Apesar disso, com o devido respeito, há julgados recentes do Tribunal de Justiça de São Paulo em que o princípio da unicidade dos crimes falimentares tem sido ainda aplicado.
A doutrina sustenta de forma unânime a não aplicação do princípio da unicidade dos crimes falimentares aos crimes de insolvência, na vigência da Lei nº 11.101/2005.
O Superior Tribunal de Justiça admitiu em vários julgamentos a aplicação do princípio da unicidade dos crimes falimentares, na vigência da Lei n. 11.101/2005, considerando especialmente as figuras típicas presentes no caso concreto e a circunstância de o concurso de crimes se verificar ou não entre as mesmas figuras típicas.
Porém, uma mudança de rumo, em direção à doutrina dominante, é vista em decisões mais recentes, que têm expressamente afastado a aplicação do princípio da unicidade aos crimes de insolvência para efeito de aplicação da suspensão condicional do processo.
Vale observar, nesse sentido, que quando ainda era recente a vigência da Lei nº 11.101/2005, houve precedente do Superior Tribunal de Justiça que, em 2006, já afastou a aplicação do princípio da unicidade dos crimes falimentares em hipótese de concurso entre crimes falimentares e o crime de quadrilha, previsto no Código Penal.
Nesse sentido, decisão monocrática proferida pelo ministro Ribeiro Dantas, no AREsp nº 2.587.302, publicado no DJe de 18 de novembro de 2024, que afirmou expressamente:
“Com o advento da Lei nº 11.101/05 não subsistem os argumentos jurídicos que, em tese, sustentavam a aplicação do princípio da unicidade aos crimes falimentares, que vicejava praticamente como unanimidade na doutrina formada com base no DL n. 7.661/45, a revogada Lei de Falências”.
O mesmo Ministro Ribeiro Dantas, no Recurso em Habeas Corpus nº 174.790-RS, publicado no DJe de 22 de maio de 2023, manteve decisão do Tribunal de origem, que afastou a aplicação do princípio da unicidade dos crimes falimentares ao caso concreto, em que houve concurso de crimes dos arts. 168 e 171 da LREF.

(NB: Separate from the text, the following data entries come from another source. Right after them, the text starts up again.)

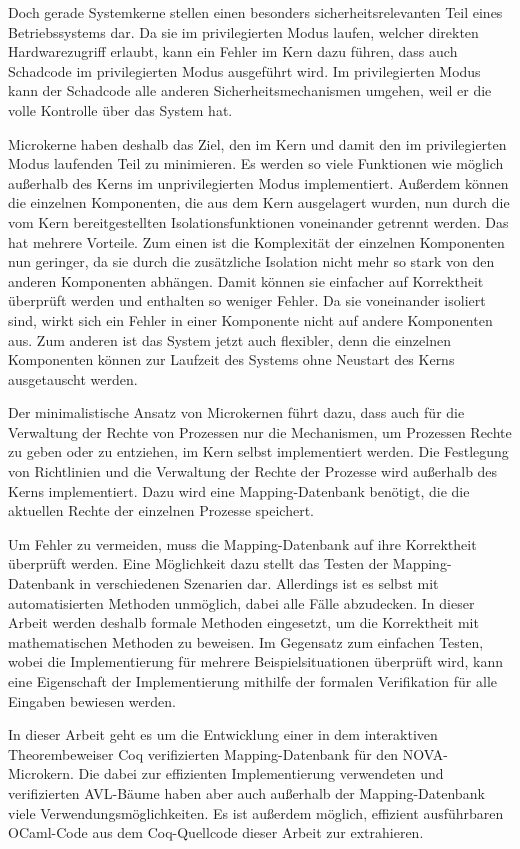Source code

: \documentclass[a4paper, parskip]{scrartcl}
\begin{document}
Doch gerade Systemkerne stellen einen besonders sicherheitsrelevanten Teil eines Betriebssystems dar.
Da sie im privilegierten Modus laufen, welcher direkten Hardwarezugriff erlaubt, kann ein Fehler im Kern dazu führen, dass auch Schadcode im privilegierten Modus ausgeführt wird.
Im privilegierten Modus kann der Schadcode alle anderen Sicherheitsmechanismen umgehen, weil er die volle Kontrolle über das System hat.

Microkerne haben deshalb das Ziel, den im Kern und damit den im privilegierten Modus laufenden Teil zu minimieren. 
Es werden so viele Funktionen wie möglich außerhalb des Kerns im unprivilegierten Modus implementiert. 
Außerdem können die einzelnen Komponenten, die aus dem Kern ausgelagert wurden, nun durch die vom Kern bereitgestellten Isolationsfunktionen voneinander getrennt werden. 
Das hat mehrere Vorteile.
Zum einen ist die Komplexität der einzelnen Komponenten nun geringer, da sie durch die zusätzliche Isolation nicht mehr so stark von den anderen Komponenten abhängen. 
Damit können sie einfacher auf Korrektheit überprüft werden und enthalten so weniger Fehler. 
Da sie voneinander isoliert sind, wirkt sich ein Fehler in einer Komponente nicht auf andere Komponenten aus.
Zum anderen ist das System jetzt auch flexibler, denn die einzelnen Komponenten können zur Laufzeit des Systems ohne Neustart des Kerns ausgetauscht werden.

Der minimalistische Ansatz von Microkernen führt dazu, dass auch für die Verwaltung der Rechte von Prozessen nur die Mechanismen, um Prozessen Rechte zu geben oder zu entziehen, im Kern selbst implementiert werden.
Die Festlegung von Richtlinien und die Verwaltung der Rechte der Prozesse wird außerhalb des Kerns implementiert.
Dazu wird eine Mapping-Datenbank benötigt, die die aktuellen Rechte der einzelnen Prozesse speichert.

Um Fehler zu vermeiden, muss die Mapping-Datenbank auf ihre Korrektheit überprüft werden.
Eine Möglichkeit dazu stellt das Testen der Mapping-Datenbank in verschiedenen Szenarien dar.
Allerdings ist es selbst mit automatisierten Methoden unmöglich, dabei alle Fälle abzudecken.
In dieser Arbeit werden deshalb formale Methoden eingesetzt, um die Korrektheit mit mathematischen Methoden zu beweisen.
Im Gegensatz zum einfachen Testen, wobei die Implementierung für mehrere Beispielsituationen überprüft wird, kann eine Eigenschaft der Implementierung mithilfe der formalen Verifikation für alle Eingaben bewiesen werden.

In dieser Arbeit geht es um die Entwicklung einer in dem interaktiven Theorembeweiser Coq\autocite{coq-web} verifizierten Mapping-Datenbank für den NOVA-Microkern.
Die dabei zur effizienten Implementierung verwendeten und verifizierten AVL-Bäume haben aber auch außerhalb der Mapping-Datenbank viele Verwendungsmöglichkeiten. 
Es ist außerdem möglich, effizient ausführbaren OCaml-Code aus dem Coq-Quellcode dieser Arbeit zur extrahieren.
\end{document}
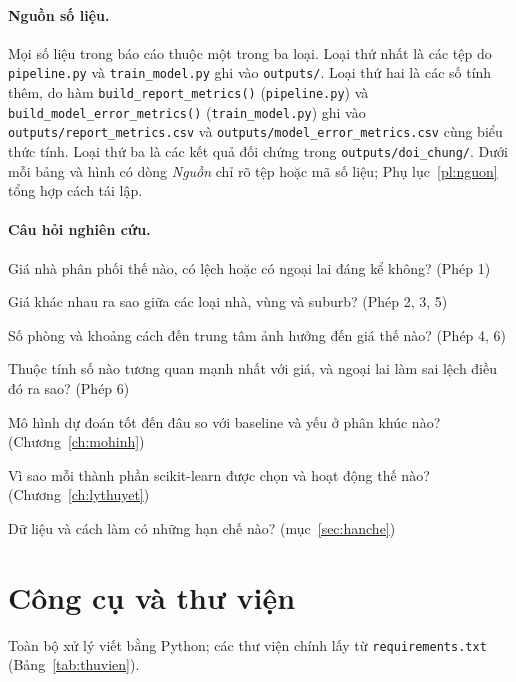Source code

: \paragraph{Nguồn số liệu.} Mọi số liệu trong báo cáo thuộc một trong ba loại. Loại thứ nhất là các tệp do \texttt{pipeline.py} và \texttt{train\_model.py} ghi vào \texttt{outputs/}. Loại thứ hai là các số tính thêm, do hàm \texttt{build\_report\_metrics()} (\texttt{pipeline.py}) và \texttt{build\_model\_error\_metrics()} (\texttt{train\_model.py}) ghi vào \texttt{outputs/report\_metrics.csv} và \texttt{outputs/model\_error\_metrics.csv} cùng biểu thức tính. Loại thứ ba là các kết quả đối chứng trong \texttt{outputs/doi\_chung/}. Dưới mỗi bảng và hình có dòng \emph{Nguồn} chỉ rõ tệp hoặc mã số liệu; Phụ lục~\ref{pl:nguon} tổng hợp cách tái lập.

\paragraph{Câu hỏi nghiên cứu.}
\begin{description}[leftmargin=2.2em,style=sameline,nosep]
  \item[Q1] Giá nhà phân phối thế nào, có lệch hoặc có ngoại lai đáng kể không? (Phép 1)
  \item[Q2] Giá khác nhau ra sao giữa các loại nhà, vùng và suburb? (Phép 2, 3, 5)
  \item[Q3] Số phòng và khoảng cách đến trung tâm ảnh hưởng đến giá thế nào? (Phép 4, 6)
  \item[Q4] Thuộc tính số nào tương quan mạnh nhất với giá, và ngoại lai làm sai lệch điều đó ra sao? (Phép 6)
  \item[Q5] Mô hình dự đoán tốt đến đâu so với baseline và yếu ở phân khúc nào? (Chương~\ref{ch:mohinh})
  \item[Q6] Vì sao mỗi thành phần scikit-learn được chọn và hoạt động thế nào? (Chương~\ref{ch:lythuyet})
  \item[Q7] Dữ liệu và cách làm có những hạn chế nào? (mục~\ref{sec:hanche})
\end{description}

\section{Công cụ và thư viện}
Toàn bộ xử lý viết bằng Python; các thư viện chính lấy từ \texttt{requirements.txt} (Bảng~\ref{tab:thuvien}).


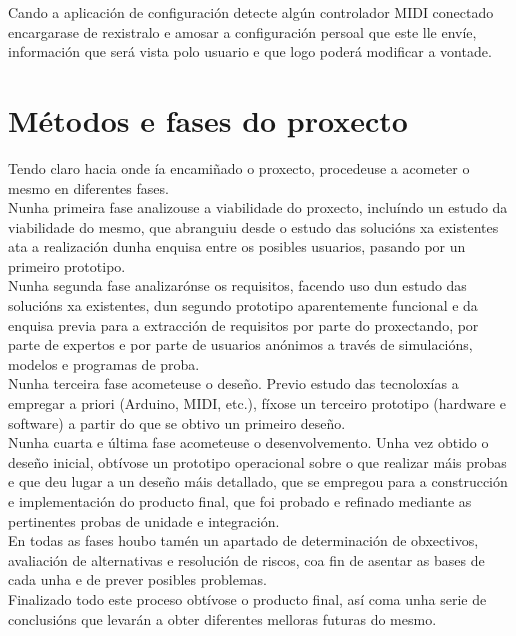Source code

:  Cando a aplicación de configuración detecte algún controlador MIDI conectado
 encargarase de rexistralo e amosar a configuración persoal que este lle envíe,
 información que será vista polo usuario e que logo poderá modificar a vontade.
 
\section{Métodos e fases do proxecto}

 Tendo claro hacia onde ía encamiñado o proxecto, procedeuse a acometer o mesmo
 en diferentes fases. \\

 Nunha primeira fase analizouse a viabilidade do proxecto, incluíndo un estudo
 da viabilidade do mesmo, que abranguiu desde o estudo das solucións xa
 existentes ata a realización dunha enquisa entre os posibles usuarios, pasando
 por un primeiro prototipo. \\

 Nunha segunda fase analizarónse os requisitos, facendo uso dun estudo das
 solucións xa existentes, dun segundo prototipo aparentemente funcional e da
 enquisa previa para a extracción de requisitos por parte do proxectando, por
 parte de expertos e por parte de usuarios anónimos a través de simulacións,
 modelos e programas de proba. \\

 Nunha terceira fase acometeuse o deseño. Previo estudo das tecnoloxías a
 empregar a priori (Arduino, MIDI, etc.), fíxose un terceiro prototipo
 (hardware e software) a partir do que se obtivo un primeiro deseño.\\

 Nunha cuarta e última fase acometeuse o desenvolvemento. Unha vez obtido o
 deseño inicial, obtívose un prototipo operacional sobre o que realizar máis
 probas e que deu lugar a un deseño máis detallado, que se empregou para a
 construcción e implementación do producto final, que foi probado e refinado
 mediante as pertinentes probas de unidade e integración. \\

 En todas as fases houbo tamén un apartado de determinación de obxectivos,
 avaliación de alternativas e resolución de riscos, coa fin de asentar as bases
 de cada unha e de prever posibles problemas. \\

 Finalizado todo este proceso obtívose o producto final, así coma unha serie de
 conclusións que levarán a obter diferentes melloras futuras do mesmo.


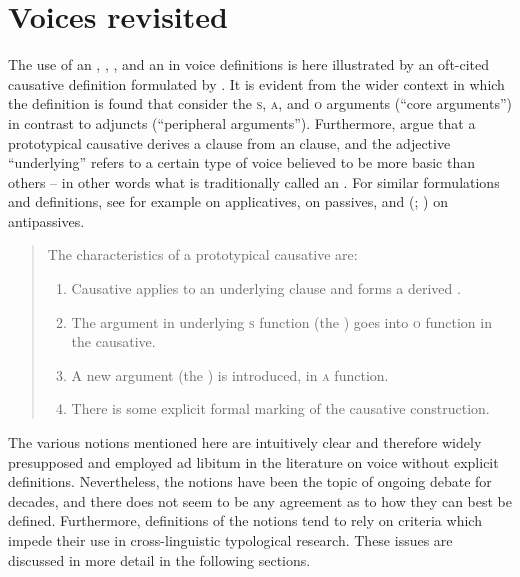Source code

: \section{Voices revisited} \label{voices-revisited}
The use of an , , , and an  in voice definitions is here illustrated by an oft-cited causative definition formulated by \citet{dixon:aikhenvald:2000}. It is evident from the wider context in which the definition is found that \citeauthor{dixon:aikhenvald:2000} consider the  \textsc{s}, \textsc{a}, and \textsc{o} arguments (“core arguments”) in contrast to adjuncts (“peripheral arguments”). Furthermore, \citeauthor{dixon:aikhenvald:2000} argue that a prototypical causative derives a  clause from an  clause, and the adjective “underlying” refers to a certain type of voice believed to be more basic than others -- in other words what is traditionally called an . For similar formulations and definitions, see for example \citet[1f.]{peterson:2007} on applicatives, \citet[151f.]{siewierska:bakker:2012} on passives, and \citeauthor{heaton:2017} (\citeyear[63f.]{heaton:2017}; \citeyear[132ff.]{heaton:2020}) on antipassives. 

\begin{quote}
	The characteristics of a prototypical causative are:
	\begin{enumerate}[label=(\alph*)]
		\item Causative applies to an underlying  clause and forms a derived .
		\item The argument in underlying \textsc{s} function (the ) goes into \textsc{o} function in the causative.
		\item A new argument (the ) is introduced, in \textsc{a} function.
		\item There is some explicit formal marking of the causative construction.
		\begin{flushright}
			\citep[13]{dixon:aikhenvald:2000}
		\end{flushright}
	\end{enumerate}
\end{quote}

The various notions mentioned here are intuitively clear and therefore widely presupposed and employed ad libitum in the literature on voice without explicit definitions. Nevertheless, the notions have been the topic of ongoing debate for decades, and there does not seem to be any agreement as to how they can best be defined. Furthermore, definitions of the notions tend to rely on  criteria which impede their use in cross-linguistic typological research. These issues are discussed in more detail in the following sections.

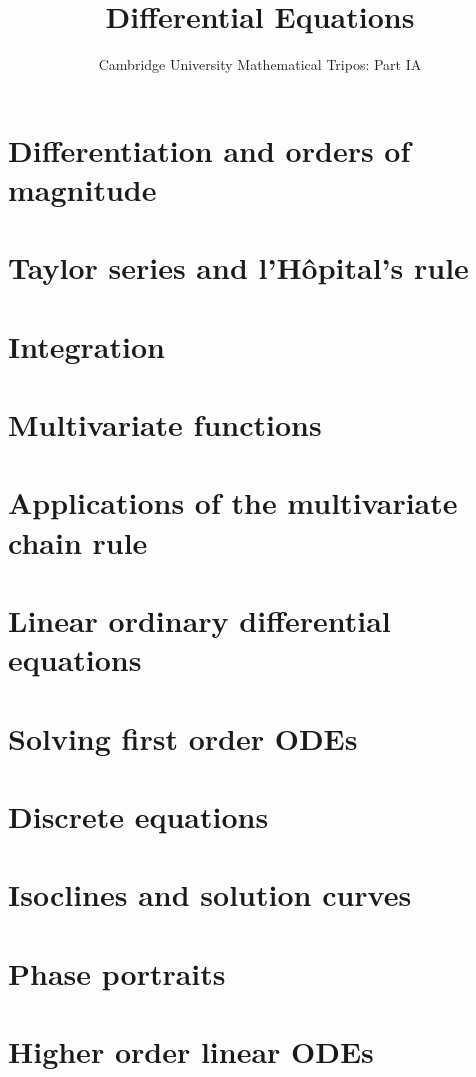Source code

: \documentclass{article}
\title{Differential Equations}
\author{Cambridge University Mathematical Tripos: Part IA}
\begin{document}
\maketitle

\tableofcontentsnewpage{}

\section{Differentiation and orders of magnitude}

\section{Taylor series and l'H\^opital's rule}

\section{Integration}

\section{Multivariate functions}

\section{Applications of the multivariate chain rule}

\section{Linear ordinary differential equations}

\section{Solving first order ODEs}

\section{Discrete equations}

\section{Isoclines and solution curves}

\section{Phase portraits}

\section{Higher order linear ODEs}

\end{document}
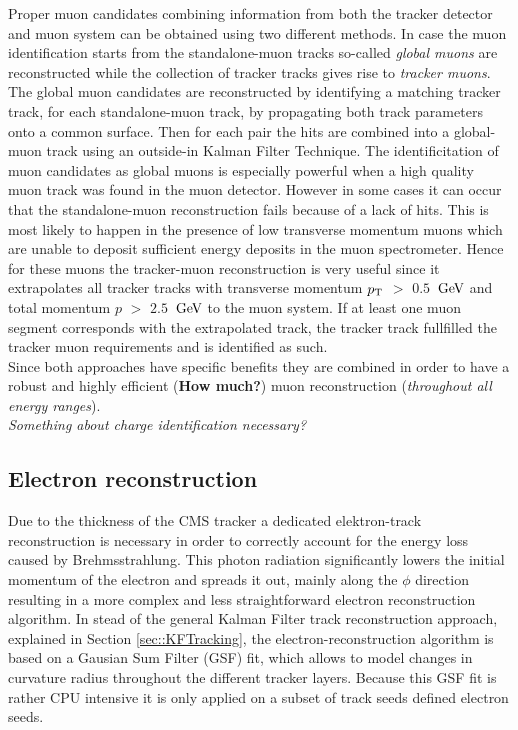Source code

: Proper muon candidates combining information from both the tracker detector and muon system can be obtained using two different methods. In case the muon identification starts from the standalone-muon tracks so-called \textit{global muons} are reconstructed while the collection of tracker tracks gives rise to \textit{tracker muons}.
The global muon candidates are reconstructed by identifying a matching tracker track, for each standalone-muon track, by propagating both track parameters onto a common surface. Then for each pair the hits are combined into a global-muon track using an outside-in Kalman Filter Technique. The identificitation of muon candidates as global muons is especially powerful when a high quality muon track was found in the muon detector. However in some cases it can occur that the standalone-muon reconstruction fails because of a lack of hits. This is most likely to happen in the presence of low transverse momentum muons which are unable to deposit sufficient energy deposits in the muon spectrometer. Hence for these muons the tracker-muon reconstruction is very useful since it extrapolates all tracker tracks with transverse momentum $p_{\rm T}$ $>$ $0.5$ $\, \mathrm{GeV}$ and total momentum $p$ $>$ $2.5$ $\, \mathrm{GeV}$ to the muon system. If at least one muon segment corresponds with the extrapolated track, the tracker track fullfilled the tracker muon requirements and is identified as such.
\\
Since both approaches have specific benefits they are combined in order to have a robust and highly efficient (\textbf{How much?}) muon reconstruction (\textit{throughout all energy ranges}).
\\
\textit{Something about charge identification necessary?}
 
\subsection{Electron reconstruction} \label{subsec::Electron}

Due to the thickness of the CMS tracker a dedicated elektron-track reconstruction is necessary in order to correctly account for the energy loss caused by Brehmsstrahlung. 
This photon radiation significantly lowers the initial momentum of the electron and spreads it out, mainly along the $\phi$ direction resulting in a more complex and less straightforward electron reconstruction algorithm.
In stead of the general Kalman Filter track reconstruction approach, explained in Section \ref{sec::KFTracking}, the electron-reconstruction algorithm is based on a Gausian Sum Filter (GSF) fit, which allows to model changes in curvature radius throughout the different tracker layers. Because this GSF fit is rather CPU intensive it is only applied on a subset of track seeds defined electron seeds.

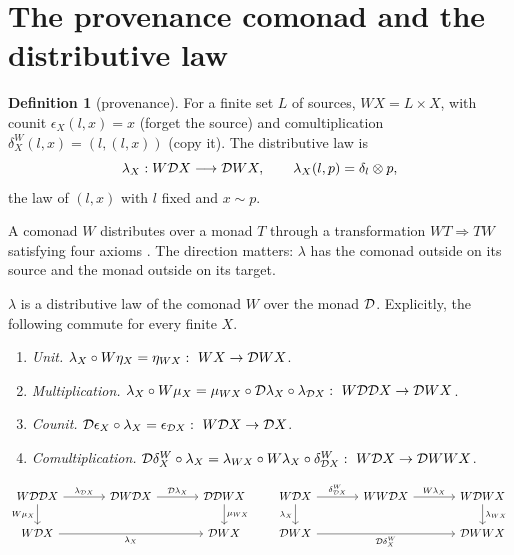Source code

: \documentclass[11pt]{article}
\theoremstyle{definition}\newtheorem{definition}[theorem]{Definition}\newtheorem{remark}[theorem]{Remark}\newtheorem{example}[theorem]{Example}
\begin{document}
\section{The provenance comonad and the distributive law}\label{sec:comonad}
\begin{definition}[provenance]\label{def:context}
For a finite set $L$ of sources, $WX=L\times X$, with counit $\epsilon_X(l,x)=x$ (forget the source) and comultiplication
$\delta^W_X(l,x)=(l,(l,x))$ (copy it). The distributive law is
\[
\lambda_X:W\D X\longrightarrow\D WX,\qquad\lambda_X(l,p)=\delta_l\otimes p ,
\]
the law of $(l,x)$ with $l$ fixed and $x\sim p$.
\end{definition}

A comonad $W$ distributes over a monad $T$ through a transformation $WT\Rightarrow TW$ satisfying four axioms
\cite{PowerWatanabe2002}. The direction matters: $\lambda$ has the comonad outside on its source and the monad outside on its target.

\begin{proposition}\label{prop:dist}
$\lambda$ is a distributive law of the comonad $W$ over the monad $\D$. Explicitly, the following commute for every finite $X$.
\begin{enumerate}
\item[(1)] \emph{Unit.} $\lambda_X\circ W\eta_X=\eta_{WX}:\ WX\to\D WX$.
\item[(2)] \emph{Multiplication.} $\lambda_X\circ W\mu_X=\mu_{WX}\circ\D\lambda_X\circ\lambda_{\D X}:\ W\D\D X\to\D WX$.
\item[(3)] \emph{Counit.} $\D\epsilon_X\circ\lambda_X=\epsilon_{\D X}:\ W\D X\to\D X$.
\item[(4)] \emph{Comultiplication.} $\D\delta^W_X\circ\lambda_X=\lambda_{WX}\circ W\lambda_X\circ\delta^W_{\D X}:\ W\D X\to\D WWX$.
\end{enumerate}
\[
\begin{tikzcd}[column sep=large]
W\D\D X \arrow[r,"\lambda_{\D X}"] \arrow[d,"W\mu_X"'] & \D W\D X \arrow[r,"\D\lambda_X"] & \D\D WX \arrow[d,"\mu_{WX}"] \\
W\D X \arrow[rr,"\lambda_X"'] & & \D WX
\end{tikzcd}
\qquad
\begin{tikzcd}[column sep=large]
W\D X \arrow[r,"\delta^W_{\D X}"] \arrow[d,"\lambda_X"'] & WW\D X \arrow[r,"W\lambda_X"] & W\D WX \arrow[d,"\lambda_{WX}"] \\
\D WX \arrow[rr,"\D\delta^W_X"'] & & \D WWX
\end{tikzcd}
\]
\end{proposition}
\end{document}
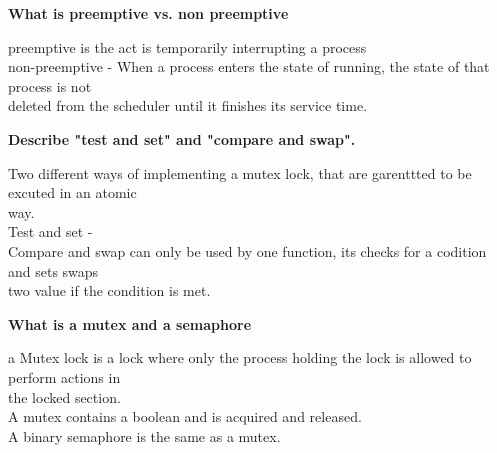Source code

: \documentclass[a4paper,10pt,titlepage]{report}
\begin{document}
\textbf{What is preemptive vs. non preemptive \\}

\hspace{10mm}  preemptive is the act is  temporarily interrupting a process\\

\hspace{10mm}  non-preemptive -  When a process enters the state of running, the state of that process is not \\ \hspace{10mm} deleted from the scheduler until it finishes its service time.\\ \vspace{5mm}




\textbf{Describe "test and set" and "compare and swap". \\}

\hspace{10mm}  Two different ways of implementing a mutex lock, that are garenttted to be excuted in an atomic \\ \hspace{10mm} way.\\

\hspace{10mm} Test and set - \\

\hspace{10mm}  Compare and swap can only be used by one function, its checks for a codition and sets swaps \\ \hspace{10mm}  two value if the condition is met.\\  \vspace{5mm}




\textbf{What is a mutex and a semaphore \\}

\hspace{10mm}  a Mutex lock is a lock where only the process holding the lock is allowed to perform actions in \\ \hspace{10mm}  	the locked section. \\
\hspace{10mm}  A mutex contains a boolean and is acquired and released.\\


\hspace{10mm}  A binary semaphore is the same as a mutex. \\
\end{document}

Nesse julgamento, o ministro Ribeiro Dantas apontou com precisão os limites da decisão proferida pelo C. STJ, no julgamento do Recurso Especial nº 1.617.129/RS, em que se admitiu a aplicação do princípio da unicidade dos crimes falimentares somente em relação à figura do artigo 168 da LREF, mas se manteve o concurso material reconhecido na origem entre aquele delito e a infração do artigo 171, da LREF:
“… finalmente, não se perca de vista que o Colendo Superior Tribunal de Justiça ao reconhecer a unicidade dos crimes falimentares no Recurso Especial nº 1.617.129 – RS, o fez apenas para os atos configuradores do delito do art. 168, mantendo o concurso material deste com a infração capitulada no art. 171, ambos da Lei nº 11.101/05, exatamente como julgo apropriado no caso dos autos…”.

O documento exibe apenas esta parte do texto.